26. Juli 2026 — Ich hatte den falschen Eingang genommen. Jetzt stellte ich fest, daß es sich nicht um einen Tunnel mit zwei Eingängen handelte, sondern um zwei verschiedene Tunnel. Der Gang war immer enger geworden und würde bald enden; ich konnte mich schon kaum mehr bewegen. Wie durch die Augen eines anderen sah ich mich gekrümmt in dem Tunnel hocken, und von außen drückten morsche Holzbalken gegen das Gewölbe, auf denen nasser schwerer Schnee lag.
Es gelang mir, mich rückwärts zum Eingang zurückzubewegen. Ich rief, um den draußen Versammelten Bescheid zu geben. Sogar politische Prominenz war jetzt verspätet angereist, vermutlich auf Einladung von x. Ich wurde sehr herzlich begrüßt, es war kein böses Spiel, alles Bedrückende, das üblicherweise vorherrscht, wenn bewölkte Seelen zusammenkommen – und welche Seele wäre nicht bewölkt? –, hatte sich in Luft aufgelöst.
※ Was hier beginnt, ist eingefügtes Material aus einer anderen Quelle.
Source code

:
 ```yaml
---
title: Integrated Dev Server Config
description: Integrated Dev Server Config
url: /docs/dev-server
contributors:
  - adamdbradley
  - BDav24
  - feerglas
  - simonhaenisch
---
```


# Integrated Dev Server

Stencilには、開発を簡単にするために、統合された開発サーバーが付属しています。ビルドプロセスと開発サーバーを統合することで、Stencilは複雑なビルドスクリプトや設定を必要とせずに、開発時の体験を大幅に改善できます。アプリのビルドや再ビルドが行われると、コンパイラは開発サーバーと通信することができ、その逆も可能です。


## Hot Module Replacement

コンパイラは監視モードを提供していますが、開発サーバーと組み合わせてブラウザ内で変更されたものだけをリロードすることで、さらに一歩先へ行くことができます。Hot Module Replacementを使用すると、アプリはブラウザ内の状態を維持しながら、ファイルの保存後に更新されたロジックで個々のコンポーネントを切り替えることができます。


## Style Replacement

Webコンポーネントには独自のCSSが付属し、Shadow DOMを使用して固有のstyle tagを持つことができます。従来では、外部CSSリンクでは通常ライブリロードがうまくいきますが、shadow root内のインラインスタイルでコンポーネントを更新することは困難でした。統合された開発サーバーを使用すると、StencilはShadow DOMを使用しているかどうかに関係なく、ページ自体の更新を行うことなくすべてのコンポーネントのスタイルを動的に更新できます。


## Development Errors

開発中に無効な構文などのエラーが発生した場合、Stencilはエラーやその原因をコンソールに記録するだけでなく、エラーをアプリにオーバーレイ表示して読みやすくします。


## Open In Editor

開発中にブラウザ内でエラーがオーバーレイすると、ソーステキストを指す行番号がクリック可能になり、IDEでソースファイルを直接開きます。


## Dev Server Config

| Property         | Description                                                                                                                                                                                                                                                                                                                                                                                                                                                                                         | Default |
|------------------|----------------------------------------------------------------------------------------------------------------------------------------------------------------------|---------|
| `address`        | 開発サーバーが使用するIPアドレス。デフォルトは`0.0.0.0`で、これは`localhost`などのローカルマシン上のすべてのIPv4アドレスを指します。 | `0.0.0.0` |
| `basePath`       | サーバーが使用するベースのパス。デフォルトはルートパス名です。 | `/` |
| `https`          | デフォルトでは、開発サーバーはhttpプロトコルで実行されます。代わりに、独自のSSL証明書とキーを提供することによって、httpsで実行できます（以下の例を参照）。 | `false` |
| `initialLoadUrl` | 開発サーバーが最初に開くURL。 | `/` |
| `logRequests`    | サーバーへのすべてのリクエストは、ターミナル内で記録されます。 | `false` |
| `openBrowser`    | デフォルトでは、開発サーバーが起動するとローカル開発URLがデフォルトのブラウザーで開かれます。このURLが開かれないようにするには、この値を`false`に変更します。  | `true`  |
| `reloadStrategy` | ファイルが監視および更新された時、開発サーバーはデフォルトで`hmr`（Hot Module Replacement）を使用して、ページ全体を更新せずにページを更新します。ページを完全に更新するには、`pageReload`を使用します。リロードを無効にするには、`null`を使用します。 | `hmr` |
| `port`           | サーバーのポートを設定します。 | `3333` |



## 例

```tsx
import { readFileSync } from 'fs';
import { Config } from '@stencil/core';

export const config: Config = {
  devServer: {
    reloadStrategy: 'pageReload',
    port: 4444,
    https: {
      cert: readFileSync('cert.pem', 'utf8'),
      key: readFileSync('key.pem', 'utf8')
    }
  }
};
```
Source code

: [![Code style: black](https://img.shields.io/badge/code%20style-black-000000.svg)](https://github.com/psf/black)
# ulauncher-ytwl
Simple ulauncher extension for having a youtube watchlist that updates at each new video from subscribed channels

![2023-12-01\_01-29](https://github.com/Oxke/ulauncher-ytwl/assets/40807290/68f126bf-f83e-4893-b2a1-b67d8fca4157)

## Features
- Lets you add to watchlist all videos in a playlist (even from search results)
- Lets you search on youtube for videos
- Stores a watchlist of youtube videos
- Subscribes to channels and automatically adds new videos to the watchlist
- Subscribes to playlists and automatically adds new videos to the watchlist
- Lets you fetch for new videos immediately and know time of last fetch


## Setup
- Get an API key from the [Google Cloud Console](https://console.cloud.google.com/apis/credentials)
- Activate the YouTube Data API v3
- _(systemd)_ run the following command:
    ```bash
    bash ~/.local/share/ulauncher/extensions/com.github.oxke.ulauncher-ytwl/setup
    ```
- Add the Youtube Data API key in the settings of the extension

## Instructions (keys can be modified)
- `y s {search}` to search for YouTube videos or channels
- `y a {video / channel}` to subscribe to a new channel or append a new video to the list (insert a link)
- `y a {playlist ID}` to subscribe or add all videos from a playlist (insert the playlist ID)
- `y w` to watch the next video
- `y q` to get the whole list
Dies mußte dem Wirken von x zu verdanken sein, keine Frage, es war durchaus geheimnisvoll, wie ihm dies immer gelang. Die Stimmung war so heiter wie das Sommerwetter; trotzdem konnte ich meine Ungeduld kaum beherrschen. Eine aufwendige Verabschiedung war nicht nötig, die Leute tranken Sekt, ich hatte keinen getrunken und trank auch jetzt keinen. Schon befand ich mich wieder im Tunnel, jetzt dem richtigen.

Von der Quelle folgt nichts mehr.